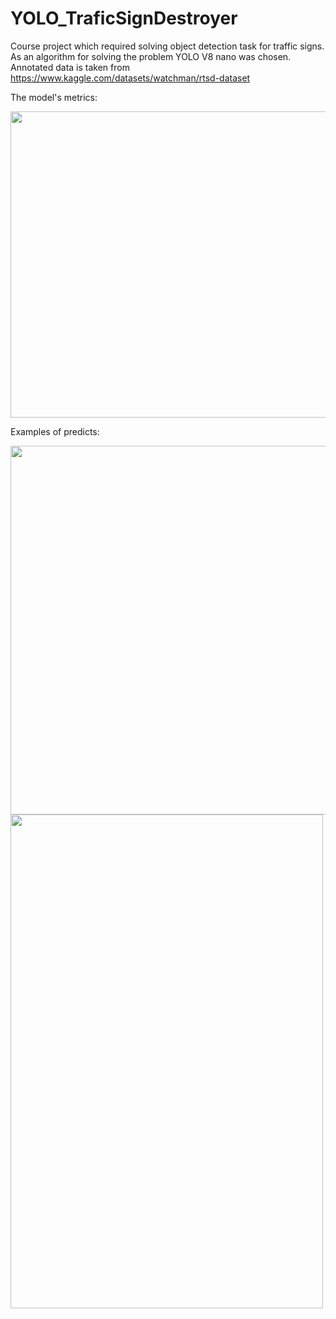 # YOLO_TraficSignDestroyer

Course project which required solving object detection task for traffic signs. As an algorithm for solving the problem YOLO V8 nano was chosen.
Annotated data is taken from https://www.kaggle.com/datasets/watchman/rtsd-dataset

The model's metrics:

<img src="https://github.com/specialo0/YOLO_TraficSignDestroyer/assets/88432149/baacbd6a-d0ad-489c-bedf-8c201b1be6f8.png" width="800" height="490">


Examples of predicts:

<img src="https://github.com/specialo0/YOLO_TraficSignDestroyer/assets/88432149/a42d42dd-af76-4c8d-88aa-90e77017f5bf.png" width="600" height="590">

<img src="https://github.com/specialo0/YOLO_TraficSignDestroyer/assets/88432149/649a4886-93f0-44e0-954d-94f5e94d80d4.png" width="500" height="790">
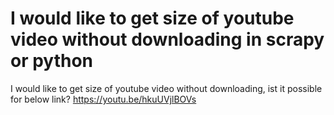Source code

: 
# I would like to get size of youtube video without downloading in scrapy or python

I would like to get size of youtube video without downloading, ist it possible for below link?
https://youtu.be/hkuUVjlBOVs

        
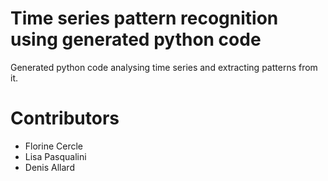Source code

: # Time series pattern recognition using generated python code

Generated python code analysing time series and extracting patterns from it.

# Contributors

- Florine Cercle
- Lisa Pasqualini
- Denis Allard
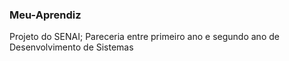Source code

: ### Meu-Aprendiz
Projeto do SENAI; Pareceria entre primeiro ano e segundo ano de Desenvolvimento de Sistemas
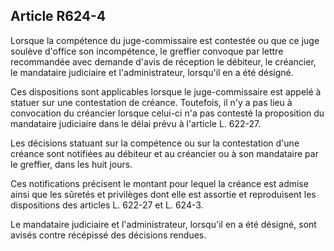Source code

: Article R624-4
----
Lorsque la compétence du juge-commissaire est contestée ou que ce juge soulève
d'office son incompétence, le greffier convoque par lettre recommandée avec
demande d'avis de réception le débiteur, le créancier, le mandataire judiciaire
et l'administrateur, lorsqu'il en a été désigné.

Ces dispositions sont applicables lorsque le juge-commissaire est appelé à
statuer sur une contestation de créance. Toutefois, il n'y a pas lieu à
convocation du créancier lorsque celui-ci n'a pas contesté la proposition du
mandataire judiciaire dans le délai prévu à l'article L. 622-27.

Les décisions statuant sur la compétence ou sur la contestation d'une créance
sont notifiées au débiteur et au créancier ou à son mandataire par le greffier,
dans les huit jours.

Ces notifications précisent le montant pour lequel la créance est admise ainsi
que les sûretés et privilèges dont elle est assortie et reproduisent les
dispositions des articles L. 622-27 et L. 624-3.

Le mandataire judiciaire et l'administrateur, lorsqu'il en a été désigné, sont
avisés contre récépissé des décisions rendues.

■ TASK GOAL ■
Write every record out again exactly as written. Pictures don't belong in the copy.

■ EXERCISE SOLUTION ■
 # YOLO_TraficSignDestroyer

Course project which required solving object detection task for traffic signs. As an algorithm for solving the problem YOLO V8 nano was chosen.
Annotated data is taken from https://www.kaggle.com/datasets/watchman/rtsd-dataset

The model's metrics:

<img src="https://github.com/specialo0/YOLO_TraficSignDestroyer/assets/88432149/baacbd6a-d0ad-489c-bedf-8c201b1be6f8.png" width="800" height="490">


Examples of predicts:

<img src="https://github.com/specialo0/YOLO_TraficSignDestroyer/assets/88432149/a42d42dd-af76-4c8d-88aa-90e77017f5bf.png" width="600" height="590">

<img src="https://github.com/specialo0/YOLO_TraficSignDestroyer/assets/88432149/649a4886-93f0-44e0-954d-94f5e94d80d4.png" width="500" height="790">
Source code

: 
# I would like to get size of youtube video without downloading in scrapy or python

I would like to get size of youtube video without downloading, ist it possible for below link?
https://youtu.be/hkuUVjlBOVs

        
Source code

: # Time series pattern recognition using generated python code

Generated python code analysing time series and extracting patterns from it.

# Contributors

- Florine Cercle
- Lisa Pasqualini
- Denis Allard
Source code

: ### Meu-Aprendiz
Projeto do SENAI; Pareceria entre primeiro ano e segundo ano de Desenvolvimento de Sistemas
Source code

: Article R624-4
----
Lorsque la compétence du juge-commissaire est contestée ou que ce juge soulève
d'office son incompétence, le greffier convoque par lettre recommandée avec
demande d'avis de réception le débiteur, le créancier, le mandataire judiciaire
et l'administrateur, lorsqu'il en a été désigné.

Ces dispositions sont applicables lorsque le juge-commissaire est appelé à
statuer sur une contestation de créance. Toutefois, il n'y a pas lieu à
convocation du créancier lorsque celui-ci n'a pas contesté la proposition du
mandataire judiciaire dans le délai prévu à l'article L. 622-27.

Les décisions statuant sur la compétence ou sur la contestation d'une créance
sont notifiées au débiteur et au créancier ou à son mandataire par le greffier,
dans les huit jours.

Ces notifications précisent le montant pour lequel la créance est admise ainsi
que les sûretés et privilèges dont elle est assortie et reproduisent les
dispositions des articles L. 622-27 et L. 624-3.

Le mandataire judiciaire et l'administrateur, lorsqu'il en a été désigné, sont
avisés contre récépissé des décisions rendues.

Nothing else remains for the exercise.